1730 withdrew again and as we were going back over the ridge in view of the enemy gunners I mentally said “Goodbye” to everyone. Got through and dug in again for the 3rd time in one day at about 11.30pm. The last three days have been infinitely worse than D-Day and we have lost about 150 men. I am short of 9 signallers and feeling almost bomb happy.

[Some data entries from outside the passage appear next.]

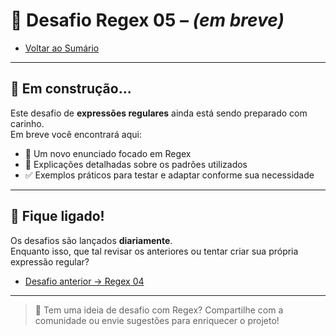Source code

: # 🧪 Desafio Regex 05 – *(em breve)*

- [Voltar ao Sumário](../SUMARIO.md)  

---

## 🚧 Em construção...

Este desafio de **expressões regulares** ainda está sendo preparado com carinho.  
Em breve você encontrará aqui:

- 🧩 Um novo enunciado focado em Regex  
- 🧠 Explicações detalhadas sobre os padrões utilizados  
- ✅ Exemplos práticos para testar e adaptar conforme sua necessidade  

---

## 🔔 Fique ligado!

Os desafios são lançados **diariamente**.  
Enquanto isso, que tal revisar os anteriores ou tentar criar sua própria expressão regular?

- [Desafio anterior → Regex 04](./desafio_04.md)  

---

> 💬 Tem uma ideia de desafio com Regex? Compartilhe com a comunidade ou envie sugestões para enriquecer o projeto!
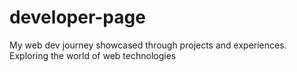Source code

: # developer-page
My web dev journey showcased through projects and experiences. Exploring the world of web technologies 
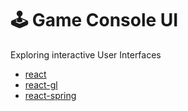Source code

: # 🕹 Game Console UI

Exploring interactive User Interfaces

* [react](https://reactjs.org/)
* [react-gl](https://github.com/gre/gl-react)
* [react-spring](https://www.react-spring.io/)
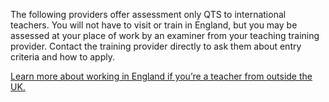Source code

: The following providers offer assessment only QTS to international teachers. You will not have to visit or train in England, but you may be assessed at your place of work by an examiner from your teaching training provider. Contact the training provider directly to ask them about entry criteria and how to apply.

[Learn more about working in England if you’re a teacher from outside the UK.](/come-to-england-to-teach-if-you-are-a-teacher-from-outside-the-uk#consider-getting-qualified-teacher-status)
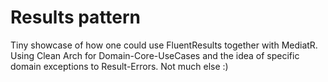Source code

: # Results pattern

Tiny showcase of how one could use FluentResults together with MediatR.
Using Clean Arch for Domain-Core-UseCases and the idea of specific domain exceptions to Result-Errors.
Not much else :)

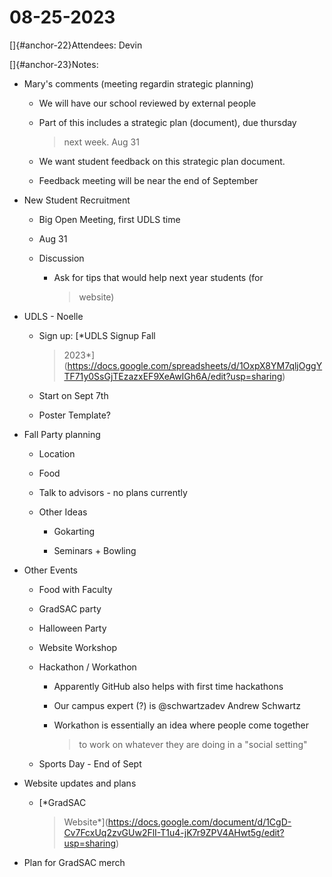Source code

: # 08-25-2023

[]{#anchor-22}Attendees: Devin

[]{#anchor-23}Notes:

-   Mary's comments (meeting regardin strategic planning)

    -   We will have our school reviewed by external people

    -   Part of this includes a strategic plan (document), due thursday
        > next week. Aug 31

    -   We want student feedback on this strategic plan document.

    -   Feedback meeting will be near the end of September

<!-- -->

-   New Student Recruitment

    -   Big Open Meeting, first UDLS time

    -   Aug 31

    -   Discussion

        -   Ask for tips that would help next year students (for
            > website)

-   UDLS - Noelle

    -   Sign up: [*UDLS Signup Fall
        > 2023*](https://docs.google.com/spreadsheets/d/1OxpX8YM7qljOggYTF71y0SsGjTEzazxEF9XeAwIGh6A/edit?usp=sharing)

    -   Start on Sept 7th

    -   Poster Template?

-   Fall Party planning

    -   Location

    -   Food

    -   Talk to advisors - no plans currently

    -   Other Ideas

        -   Gokarting

        -   Seminars + Bowling

-   Other Events

    -   Food with Faculty

    -   GradSAC party

    -   Halloween Party

    -   Website Workshop

    -   Hackathon / Workathon

        -   Apparently GitHub also helps with first time hackathons

        -   Our campus expert (?) is \@schwartzadev Andrew Schwartz

        -   Workathon is essentially an idea where people come together
            > to work on whatever they are doing in a "social setting"

    -   Sports Day - End of Sept

-   Website updates and plans

    -   [*GradSAC
        > Website*](https://docs.google.com/document/d/1CgD-Cv7FcxUq2zvGUw2FlI-T1u4-jK7r9ZPV4AHwt5g/edit?usp=sharing)

-   Plan for GradSAC merch


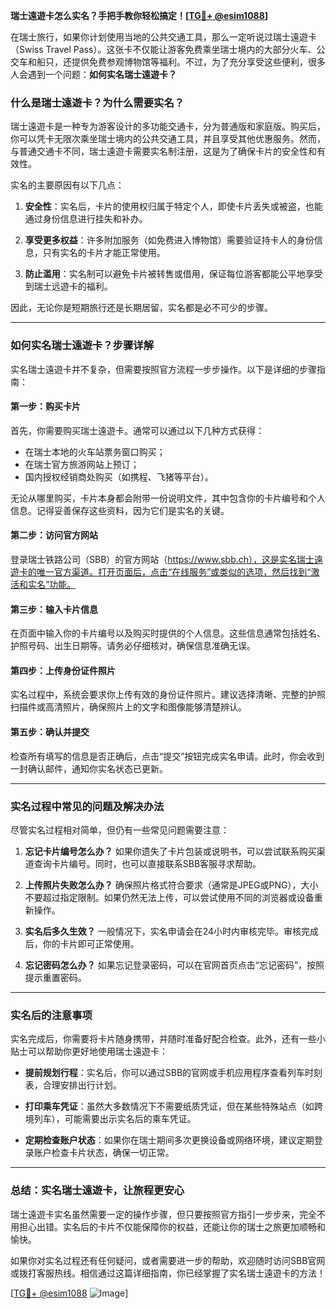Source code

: **瑞士遠遊卡怎么实名？手把手教你轻松搞定！[[TG💪+ @esim1088](https://t.me/s/esim1088)]**

在瑞士旅行，如果你计划使用当地的公共交通工具，那么一定听说过瑞士遠遊卡（Swiss Travel Pass）。这张卡不仅能让游客免费乘坐瑞士境内的大部分火车、公交车和船只，还提供免费参观博物馆等福利。不过，为了充分享受这些便利，很多人会遇到一个问题：**如何实名瑞士遠遊卡？**

### **什么是瑞士遠遊卡？为什么需要实名？**

瑞士遠遊卡是一种专为游客设计的多功能交通卡，分为普通版和家庭版。购买后，你可以凭卡无限次乘坐瑞士境内的公共交通工具，并且享受其他优惠服务。然而，与普通交通卡不同，瑞士遠遊卡需要实名制注册，这是为了确保卡片的安全性和有效性。

实名的主要原因有以下几点：

1. **安全性**：实名后，卡片的使用权归属于特定个人，即使卡片丢失或被盗，也能通过身份信息进行挂失和补办。
   
2. **享受更多权益**：许多附加服务（如免费进入博物馆）需要验证持卡人的身份信息，只有实名的卡片才能正常使用。

3. **防止滥用**：实名制可以避免卡片被转售或借用，保证每位游客都能公平地享受到瑞士远遊卡的福利。

因此，无论你是短期旅行还是长期居留，实名都是必不可少的步骤。

---

### **如何实名瑞士遠遊卡？步骤详解**

实名瑞士遠遊卡并不复杂，但需要按照官方流程一步步操作。以下是详细的步骤指南：

#### **第一步：购买卡片**
首先，你需要购买瑞士遠遊卡。通常可以通过以下几种方式获得：
- 在瑞士本地的火车站票务窗口购买；
- 在瑞士官方旅游网站上预订；
- 国内授权经销商处购买（如携程、飞猪等平台）。

无论从哪里购买，卡片本身都会附带一份说明文件，其中包含你的卡片编号和个人信息。记得妥善保存这些资料，因为它们是实名的关键。

#### **第二步：访问官方网站**
登录瑞士铁路公司（SBB）的官方网站（https://www.sbb.ch），这是实名瑞士遠遊卡的唯一官方渠道。打开页面后，点击“在线服务”或类似的选项，然后找到“激活和实名”功能。

#### **第三步：输入卡片信息**
在页面中输入你的卡片编号以及购买时提供的个人信息。这些信息通常包括姓名、护照号码、出生日期等。请务必仔细核对，确保信息准确无误。

#### **第四步：上传身份证件照片**
实名过程中，系统会要求你上传有效的身份证件照片。建议选择清晰、完整的护照扫描件或高清照片，确保照片上的文字和图像能够清楚辨认。

#### **第五步：确认并提交**
检查所有填写的信息是否正确后，点击“提交”按钮完成实名申请。此时，你会收到一封确认邮件，通知你实名状态已更新。

---

### **实名过程中常见的问题及解决办法**

尽管实名过程相对简单，但仍有一些常见问题需要注意：

1. **忘记卡片编号怎么办？**
   如果你遗失了卡片包装或说明书，可以尝试联系购买渠道查询卡片编号。同时，也可以直接联系SBB客服寻求帮助。

2. **上传照片失败怎么办？**
   确保照片格式符合要求（通常是JPEG或PNG），大小不要超过指定限制。如果仍然无法上传，可以尝试使用不同的浏览器或设备重新操作。

3. **实名后多久生效？**
   一般情况下，实名申请会在24小时内审核完毕。审核完成后，你的卡片即可正常使用。

4. **忘记密码怎么办？**
   如果忘记登录密码，可以在官网首页点击“忘记密码”，按照提示重置密码。

---

### **实名后的注意事项**

实名完成后，你需要将卡片随身携带，并随时准备好配合检查。此外，还有一些小贴士可以帮助你更好地使用瑞士遠遊卡：

- **提前规划行程**：实名后，你可以通过SBB的官网或手机应用程序查看列车时刻表，合理安排出行计划。
  
- **打印乘车凭证**：虽然大多数情况下不需要纸质凭证，但在某些特殊站点（如跨境列车），可能需要出示实名后的乘车凭证。

- **定期检查账户状态**：如果你在瑞士期间多次更换设备或网络环境，建议定期登录账户检查卡片状态，确保一切正常。

---

### **总结：实名瑞士遠遊卡，让旅程更安心**

瑞士遠遊卡实名虽然需要一定的操作步骤，但只要按照官方指引一步步来，完全不用担心出错。实名后的卡片不仅能保障你的权益，还能让你的瑞士之旅更加顺畅和愉快。

如果你对实名过程还有任何疑问，或者需要进一步的帮助，欢迎随时访问SBB官网或拨打客服热线。相信通过这篇详细指南，你已经掌握了实名瑞士遠遊卡的方法！

[[TG💪+ @esim1088](https://t.me/s/esim1088) ![Image](https://i.postimg.cc/4NQfJmqS/Snipaste-2025-05-13-00-14-12.png)]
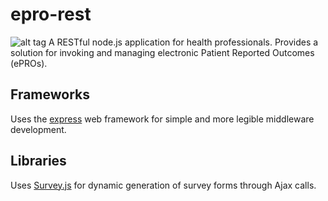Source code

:# epro-rest
![alt tag](https://i.gyazo.com/df22d70da30a2fb50aa2c2fd1a21dd16.png)
A RESTful node.js application for health professionals. Provides a solution for invoking and managing electronic Patient Reported Outcomes (ePROs).

## Frameworks
Uses the [express](http://expressjs.com/) web framework for simple and more legible middleware development.

## Libraries
Uses [Survey.js](http://surveyjs.org/) for dynamic generation of survey forms through Ajax calls.
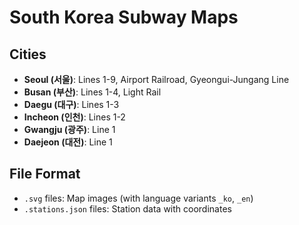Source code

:# South Korea Subway Maps

## Cities
- **Seoul (서울)**: Lines 1-9, Airport Railroad, Gyeongui-Jungang Line
- **Busan (부산)**: Lines 1-4, Light Rail
- **Daegu (대구)**: Lines 1-3
- **Incheon (인천)**: Lines 1-2
- **Gwangju (광주)**: Line 1
- **Daejeon (대전)**: Line 1

## File Format
- `.svg` files: Map images (with language variants `_ko`, `_en`)
- `.stations.json` files: Station data with coordinates
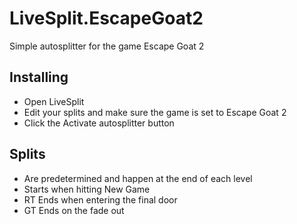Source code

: # LiveSplit.EscapeGoat2
Simple autosplitter for the game Escape Goat 2

## Installing
  - Open LiveSplit
  - Edit your splits and make sure the game is set to Escape Goat 2
  - Click the Activate autosplitter button
  
## Splits
  - Are predetermined and happen at the end of each level
  - Starts when hitting New Game
  - RT Ends when entering the final door
  - GT Ends on the fade out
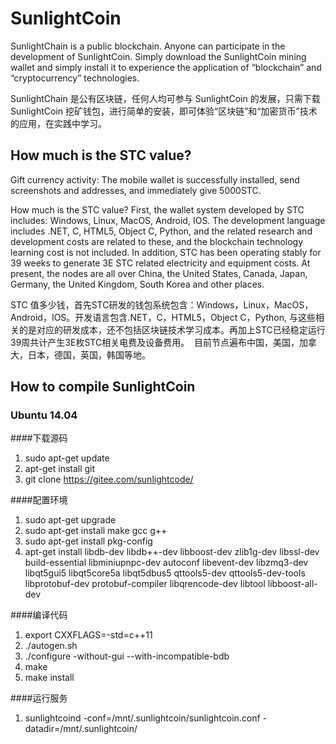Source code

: # SunlightCoin
SunlightChain is a public blockchain. Anyone can participate in the development of SunlightCoin. Simply download the SunlightCoin mining wallet and simply install it to experience the application of “blockchain” and “cryptocurrency” technologies.

SunlightChain 是公有区块链，任何人均可参与 SunlightCoin 的发展，只需下载 SunlightCoin 挖矿钱包，进行简单的安装，即可体验“区块链”和“加密货币”技术的应用，在实践中学习。

## How much is the STC value?
Gift currency activity: The mobile wallet is successfully installed, send screenshots and addresses, and immediately give 5000STC.

How much is the STC value? First, the wallet system developed by STC includes: Windows, Linux, MacOS, Android, IOS. The development language includes .NET, C, HTML5, Object C, Python, and the related research and development costs are related to these, and the blockchain technology learning cost is not included. In addition, STC has been operating stably for 39 weeks to generate 3E STC related electricity and equipment costs.
At present, the nodes are all over China, the United States, Canada, Japan, Germany, the United Kingdom, South Korea and other places.

STC 值多少钱，首先STC研发的钱包系统包含：Windows，Linux，MacOS，Android，IOS。开发语言包含.NET，C，HTML5，Object C，Python, 与这些相关的是对应的研发成本，还不包括区块链技术学习成本。再加上STC已经稳定运行39周共计产生3E枚STC相关电费及设备费用。
 目前节点遍布中国，美国，加拿大，日本，德国，英国，韩国等地。

## How to compile SunlightCoin
### Ubuntu 14.04
####下载源码
1. sudo apt-get update
2. apt-get install git
3. git clone https://gitee.com/sunlightcode/

####配置环境
1. sudo apt-get upgrade
2. sudo apt-get install make gcc g++
3. sudo apt-get install pkg-config
4. apt-get install libdb-dev libdb++-dev libboost-dev zlib1g-dev libssl-dev build-essential libminiupnpc-dev autoconf libevent-dev libzmq3-dev libqt5gui5 libqt5core5a libqt5dbus5 qttools5-dev qttools5-dev-tools libprotobuf-dev protobuf-compiler libqrencode-dev libtool libboost-all-dev

####编译代码
1. export CXXFLAGS=-std=c++11
2. ./autogen.sh
3. ./configure -without-gui --with-incompatible-bdb
4. make
5. make install

####运行服务
1. sunlightcoind  -conf=/mnt/.sunlightcoin/sunlightcoin.conf  -datadir=/mnt/.sunlightcoin/

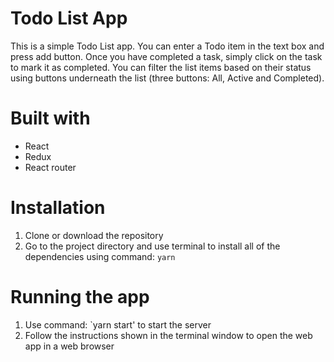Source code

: # Todo List App
This is a simple Todo List app. You can enter a Todo item in the text box and press add button. Once you have completed a task, simply click on the task to mark it as completed. You can filter the list items based on their status using buttons underneath the list (three buttons: All, Active and Completed).

# Built with 
* React
* Redux
* React router

# Installation
1) Clone or download the repository
2) Go to the project directory and use terminal to install all of the dependencies using command: `yarn`

# Running the app
1) Use command: `yarn start' to start the server
2) Follow the instructions shown in the terminal window to open the web app in a web browser
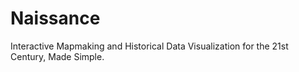 # Naissance
Interactive Mapmaking and Historical Data Visualization for the 21st Century, Made Simple.
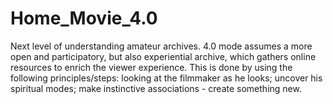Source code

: # Home_Movie_4.0
Next level of understanding amateur archives. 4.0 mode assumes a more open and participatory, but also experiential archive, which gathers online resources to enrich the viewer experience. This is done by using the following principles/steps: looking at the filmmaker as he looks; uncover his spiritual modes; make instinctive associations - create something new.
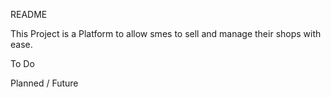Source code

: README

This Project is a Platform to allow smes to sell and manage their shops with ease.

To Do


Planned / Future
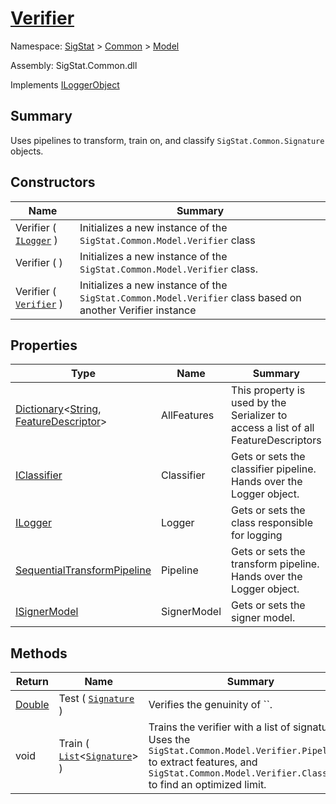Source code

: # [Verifier](./Verifier.md)

Namespace: [SigStat]() > [Common](./../README.md) > [Model](./README.md)

Assembly: SigStat.Common.dll

Implements [ILoggerObject](./../ILoggerObject.md)

## Summary
Uses pipelines to transform, train on, and classify `SigStat.Common.Signature` objects.

## Constructors

| Name | Summary | 
| --- | --- | 
| Verifier ( [`ILogger`](./Verifier.md) ) | Initializes a new instance of the `SigStat.Common.Model.Verifier` class | 
| Verifier (  ) | Initializes a new instance of the `SigStat.Common.Model.Verifier` class. | 
| Verifier ( [`Verifier`](./Verifier.md) ) | Initializes a new instance of the `SigStat.Common.Model.Verifier` class based on another Verifier instance | 


## Properties

| Type | Name | Summary | 
| --- | --- | --- | 
| [Dictionary](https://docs.microsoft.com/en-us/dotnet/api/System.Collections.Generic.Dictionary-2)\<[String](https://docs.microsoft.com/en-us/dotnet/api/System.String), [FeatureDescriptor](./../FeatureDescriptor.md)> | AllFeatures | This property is used by the Serializer to access a list of all FeatureDescriptors | 
| [IClassifier](./../Pipeline/IClassifier.md) | Classifier | Gets or sets the classifier pipeline. Hands over the Logger object. | 
| [ILogger](./Verifier.md) | Logger | Gets or sets the class responsible for logging | 
| [SequentialTransformPipeline](./../Pipeline/SequentialTransformPipeline.md) | Pipeline | Gets or sets the transform pipeline. Hands over the Logger object. | 
| [ISignerModel](./../Pipeline/ISignerModel.md) | SignerModel | Gets or sets the signer model. | 


## Methods

| Return | Name | Summary | 
| --- | --- | --- | 
| [Double](https://docs.microsoft.com/en-us/dotnet/api/System.Double) | Test ( [`Signature`](./../Signature.md) ) | Verifies the genuinity of ``. | 
| void | Train ( [`List`](https://docs.microsoft.com/en-us/dotnet/api/System.Collections.Generic.List-1)\<[`Signature`](./../Signature.md)> ) | Trains the verifier with a list of signatures. Uses the `SigStat.Common.Model.Verifier.Pipeline` to extract features,  and `SigStat.Common.Model.Verifier.Classifier` to find an optimized limit. | 


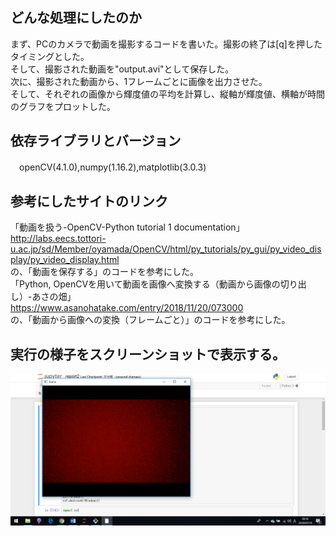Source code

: どんな処理にしたのか
--------------
まず、PCのカメラで動画を撮影するコードを書いた。撮影の終了は[q]を押したタイミングとした。  
そして、撮影された動画を"output.avi"として保存した。  
次に、撮影された動画から、1フレームごとに画像を出力させた。  
そして、それぞれの画像から輝度値の平均を計算し、縦軸が輝度値、横軸が時間のグラフをプロットした。  
 
依存ライブラリとバージョン
-----
 　openCV(4.1.0),numpy(1.16.2),matplotlib(3.0.3)
  
参考にしたサイトのリンク
--------
 「動画を扱う-OpenCV-Python tutorial 1 documentation」  
 http://labs.eecs.tottori-u.ac.jp/sd/Member/oyamada/OpenCV/html/py_tutorials/py_gui/py_video_display/py_video_display.html  
 の、「動画を保存する」のコードを参考にした。  
 「Python, OpenCVを用いて動画を画像へ変換する（動画から画像の切り出し）-あさの畑」  
 https://www.asanohatake.com/entry/2018/11/20/073000  
 の、「動画から画像への変換（フレームごと）」のコードを参考にした。  

実行の様子をスクリーンショットで表示する。
-------------
![1-1](/1-1.png)
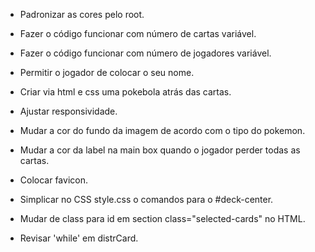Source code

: - Padronizar as cores pelo root.
- Fazer o código funcionar com número de cartas variável.
- Fazer o código funcionar com número de jogadores variável.
- Permitir o jogador de colocar o seu nome.
- Criar via html e css uma pokebola atrás das cartas.

- Ajustar responsividade.
- Mudar a cor do fundo da imagem de acordo com o tipo do pokemon.
- Mudar a cor da label na main box quando o jogador perder todas as cartas.
- Colocar favicon.
- Simplicar no CSS style.css o comandos para o #deck-center.
- Mudar de class para id em section class="selected-cards" no HTML.
- Revisar 'while' em distrCard.
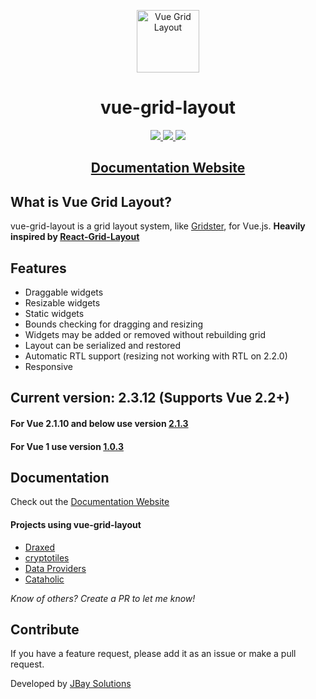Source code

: <p align="center"><a href="https://jbaysolutions.github.io/vue-grid-layout/" target="_blank" rel="noopener noreferrer"><img width="100" src="https://jbaysolutions.github.io/vue-grid-layout/assets/img/logo.png" alt="Vue Grid Layout"></a></p>

<h1 align="center">vue-grid-layout</h1>

<p align="center">
<a href="https://www.npmjs.com/package/vue-grid-layout">
    <img src="https://img.shields.io/npm/v/vue-grid-layout.svg"/> 
    <img src="https://img.shields.io/npm/dm/vue-grid-layout.svg"/>
</a> 
<a href="https://github.com/jbaysolutions/vue-grid-layout/releases">
    <img src="https://img.shields.io/github/size/jbaysolutions/vue-grid-layout/dist/vue-grid-layout.umd.min.js"/>
</a>
<!--a href="https://vuejs.org/">
    <img src="https://img.shields.io/badge/vue-2.2.x-brightgreen.svg"/>
</a-->
</p>
<h2 align="center">
<a href="https://jbaysolutions.github.io/vue-grid-layout/" target="_blank">Documentation Website</a>
</h2>

## What is Vue Grid Layout?

vue-grid-layout is a grid layout system, like [Gridster](http://dsmorse.github.io/gridster.js/), for Vue.js. **Heavily inspired by [React-Grid-Layout](https://github.com/STRML/react-grid-layout)**

## Features

* Draggable widgets
* Resizable widgets
* Static widgets
* Bounds checking for dragging and resizing
* Widgets may be added or removed without rebuilding grid
* Layout can be serialized and restored
* Automatic RTL support (resizing not working with RTL on 2.2.0)
* Responsive

## **Current version:** 2.3.12 (Supports Vue 2.2+)

#### **For Vue 2.1.10 and below use version [2.1.3](https://github.com/jbaysolutions/vue-grid-layout/tree/2.1.3)**
#### **For Vue 1 use version [1.0.3](https://github.com/jbaysolutions/vue-grid-layout/tree/1.0.3)** 

## Documentation

Check out the <a href="https://jbaysolutions.github.io/vue-grid-layout/" target="_blank">Documentation Website</a>

<!--
Chinese documentation: [简体中文](./README-zh_CN.md) 
-->

#### Projects using vue-grid-layout

- [Draxed](https://www.draxed.com/?utm_source=github&utm_medium=web&utm_campaign=vue-grid-layout)
- [cryptotiles](https://www.cryptotiles.io/?utm_source=github&utm_medium=web&utm_campaign=vue-grid-layout)
- [Data Providers](https://www.dataproviders.io/?utm_source=github&utm_medium=web&utm_campaign=vue-grid-layout)
- [Cataholic](https://cataholic.glitch.me/)

*Know of others? Create a PR to let me know!*


## Contribute

If you have a feature request, please add it as an issue or make a pull request.


Developed by <a href="https://www.jbaysolutions.com">JBay Solutions</a> 
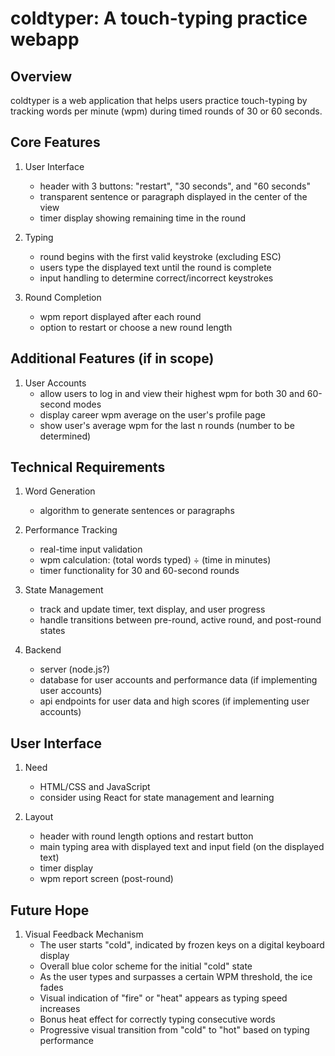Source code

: # coldtyper: A touch-typing practice webapp

## Overview
coldtyper is a web application that helps users practice touch-typing by tracking words per minute (wpm) during timed rounds of 30 or 60 seconds.

## Core Features
1. User Interface
   - header with 3 buttons: "restart", "30 seconds", and "60 seconds"
   - transparent sentence or paragraph displayed in the center of the view
   - timer display showing remaining time in the round

2. Typing
   - round begins with the first valid keystroke (excluding ESC)
   - users type the displayed text until the round is complete
   - input handling to determine correct/incorrect keystrokes

3. Round Completion
   - wpm report displayed after each round
   - option to restart or choose a new round length

## Additional Features (if in scope)
1. User Accounts
   - allow users to log in and view their highest wpm for both 30 and 60-second modes
   - display career wpm average on the user's profile page
   - show user's average wpm for the last n rounds (number to be determined)

## Technical Requirements
1. Word Generation
   - algorithm to generate sentences or paragraphs

2. Performance Tracking
   - real-time input validation
   - wpm calculation: (total words typed) ÷ (time in minutes)
   - timer functionality for 30 and 60-second rounds

3. State Management
   - track and update timer, text display, and user progress
   - handle transitions between pre-round, active round, and post-round states

4. Backend
   - server (node.js?)
   - database for user accounts and performance data (if implementing user accounts)
   - api endpoints for user data and high scores (if implementing user accounts)

## User Interface
1. Need
   - HTML/CSS and JavaScript
   - consider using React for state management and learning

2. Layout
   - header with round length options and restart button
   - main typing area with displayed text and input field (on the displayed text)
   - timer display
   - wpm report screen (post-round)

## Future Hope
1. Visual Feedback Mechanism
   - The user starts "cold", indicated by frozen keys on a digital keyboard display
   - Overall blue color scheme for the initial "cold" state
   - As the user types and surpasses a certain WPM threshold, the ice fades
   - Visual indication of "fire" or "heat" appears as typing speed increases
   - Bonus heat effect for correctly typing consecutive words
   - Progressive visual transition from "cold" to "hot" based on typing performance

I am absolutely filthy with diving into trenches and utterly tired out. Apparently we were being shelled thro’ open sights by heavy calibre SP guns. The RAP had a ghastly time this afternoon and the doctor was absolutely magnificent. A shell hit the next room to the one in which he was working and he still carried on unperturbed.

Sunday 13 August, 44

Our 25 pounders made such a noise last night that it got on my nerves and I could hardly sleep. The enemy seems to be pulling out today as he is not worrying us much. It is a good job as we could not have stood much more of that. Men are being evacuated in considerable numbers in a state of nervous exhaustion. I went to sleep in the afternoon in the lovely hot sunshine and woke up to find that we were being taken into reserve for 3 days rest. As the evening mellowed this realization and the cessation of the enemy shelling gradually allowed the spirit to unclamp itself and feelings other than fear and horror to return. Almost at last light I enjoyed hearing some hymns sung on the wireless, and then unexpectedly the most marvellous thing happened.

My incredulous ears perceived the slow movement of the Eroica just beginning. Nothing else could have satisfied me quite so much at that moment and my reaction to it dwarfed any other musical experience I have ever had. Surrendering oneself to the Eroica at such a moment was to experience the limit of human feeling. My soul had been torn to shreds during the last few days by all that was grotesque and horrible and here its elements were being washed, soothed, reawakened, and integrated again by the work of someone whose perceptions and sympathies were deeper than those of any other human being. Had a letter from Norma.